__Work request__.
From the line holding "## Solution explanation" to the final line below, restate each line word for word and add nothing.

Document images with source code
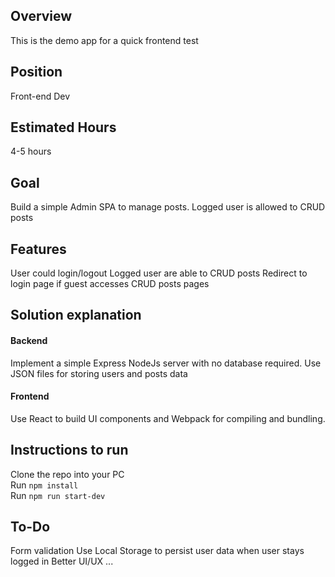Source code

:## Overview

This is the demo app for a quick frontend test

## Position

Front-end Dev

## Estimated Hours

4-5 hours

## Goal

Build a simple Admin SPA to manage posts. Logged user is allowed to CRUD posts

## Features

User could login/logout
Logged user are able to CRUD posts
Redirect to login page if guest accesses CRUD posts pages

## Solution explanation

#### Backend

Implement a simple Express NodeJs server with no database required. Use JSON files for storing users and posts data

#### Frontend

Use React to build UI components and Webpack for compiling and bundling.

## Instructions to run

Clone the repo into your PC  
Run `npm install`  
Run `npm run start-dev`

## To-Do

Form validation
Use Local Storage to persist user data when user stays logged in
Better UI/UX
...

__Answer box__.
## Solution explanation

#### Backend

Implement a simple Express NodeJs server with no database required. Use JSON files for storing users and posts data

#### Frontend

Use React to build UI components and Webpack for compiling and bundling.

## Instructions to run

Clone the repo into your PC  
Run `npm install`  
Run `npm run start-dev`

## To-Do

Form validation
Use Local Storage to persist user data when user stays logged in
Better UI/UX
...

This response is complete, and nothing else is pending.